As shown in fig. 1(a), the composite unit 1 of the detachable lithium paste battery includes a negative electrode tab 101, a negative electrode tab 102 ("zigzag" shaped copper sheet), a negative electrode sealing frame 103 (polyvinyl chloride zigzag frame each having a thickness of 0.5mm), an isolation layer 104 (polyethylene film), a positive electrode current collecting layer 105 (aluminum mesh, aperture of 100 μm, through-hole porosity of 50%), and a positive electrode tab 106 ("zigzag" shaped aluminum sheet). The negative electrode plate 101 comprises a negative current collecting layer (copper mesh, aperture of 200 μm, and porosity of through hole of 60%) and negative active layers (dry powder negative active conductive particles, solid content of 100%, and stacking porosity of 30%) covering both sides of the negative current collecting layer, wherein the negative active conductive particles are a mixture of negative active material graphite and conductive agent carbon black, the mass ratio is 80:20, the average particle size is 150 μm, and the total thickness of the negative active layers is 0.8 mm. The negative active layer is compounded on two sides of the negative current collecting layer in a mechanical pressing mode. The negative electrode tab 102 is a metal sheet shaped like a Chinese character 'hui', and is in close contact with the peripheral edge of the negative electrode tab 101 through bonding, so that uniform current collection is facilitated. The negative electrode sealing frame is two frames shaped like a Chinese character hui, and the peripheral edges of the outer sides of the negative electrode tab 102 and the negative electrode tab 101 are respectively sealed in an insulating manner. And (3) sequentially laminating an isolating layer 104, a positive current collecting layer 105 and two positive tabs 106 on two sides of the composite structure comprising the negative electrode plate 101, the negative electrode tab 102 and the two negative electrode sealing frames 103 to form the composite unit 1 of the detachable lithium slurry battery.
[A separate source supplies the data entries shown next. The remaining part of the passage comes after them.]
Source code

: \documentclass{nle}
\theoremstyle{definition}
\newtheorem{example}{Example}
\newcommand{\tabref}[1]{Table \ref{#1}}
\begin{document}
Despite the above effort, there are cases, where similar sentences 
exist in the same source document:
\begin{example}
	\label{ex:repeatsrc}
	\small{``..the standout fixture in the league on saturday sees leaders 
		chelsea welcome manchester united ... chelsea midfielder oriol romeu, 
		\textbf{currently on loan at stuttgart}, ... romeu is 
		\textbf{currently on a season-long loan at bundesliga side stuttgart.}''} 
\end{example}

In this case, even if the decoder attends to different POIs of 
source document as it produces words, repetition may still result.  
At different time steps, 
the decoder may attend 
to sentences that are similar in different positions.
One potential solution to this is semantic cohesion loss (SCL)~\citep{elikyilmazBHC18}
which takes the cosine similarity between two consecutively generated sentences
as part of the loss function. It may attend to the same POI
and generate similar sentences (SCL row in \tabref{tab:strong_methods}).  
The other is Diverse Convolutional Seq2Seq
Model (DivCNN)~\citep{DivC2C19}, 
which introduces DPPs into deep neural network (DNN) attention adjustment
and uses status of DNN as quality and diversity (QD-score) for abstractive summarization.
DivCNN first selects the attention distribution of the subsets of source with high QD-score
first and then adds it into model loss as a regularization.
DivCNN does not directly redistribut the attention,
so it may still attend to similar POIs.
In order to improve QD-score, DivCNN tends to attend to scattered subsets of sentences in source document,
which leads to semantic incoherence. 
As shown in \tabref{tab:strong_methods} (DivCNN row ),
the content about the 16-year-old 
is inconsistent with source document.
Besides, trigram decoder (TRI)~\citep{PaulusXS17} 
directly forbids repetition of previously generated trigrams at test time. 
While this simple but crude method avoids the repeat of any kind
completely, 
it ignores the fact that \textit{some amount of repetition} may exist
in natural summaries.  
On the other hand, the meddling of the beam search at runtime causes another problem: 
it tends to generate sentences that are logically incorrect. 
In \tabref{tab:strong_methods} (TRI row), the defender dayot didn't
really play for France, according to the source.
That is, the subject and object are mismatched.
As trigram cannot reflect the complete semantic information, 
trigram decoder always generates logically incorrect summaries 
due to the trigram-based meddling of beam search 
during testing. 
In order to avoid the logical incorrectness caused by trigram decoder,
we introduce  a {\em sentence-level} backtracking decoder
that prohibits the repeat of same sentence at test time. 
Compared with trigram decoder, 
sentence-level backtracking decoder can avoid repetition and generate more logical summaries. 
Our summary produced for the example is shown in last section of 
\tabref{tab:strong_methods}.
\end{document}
Fig. 1(b) is an assembly view of a composite unit of a detachable lithium paste battery. As shown in fig. 1(b), the protruding end of the positive electrode tab 106 and the protruding end of the negative electrode tab 102 of the composite unit 1 of the detachable lithium paste battery are respectively disposed at both sides of the composite unit 1 of the detachable lithium paste battery in the Z-axis direction.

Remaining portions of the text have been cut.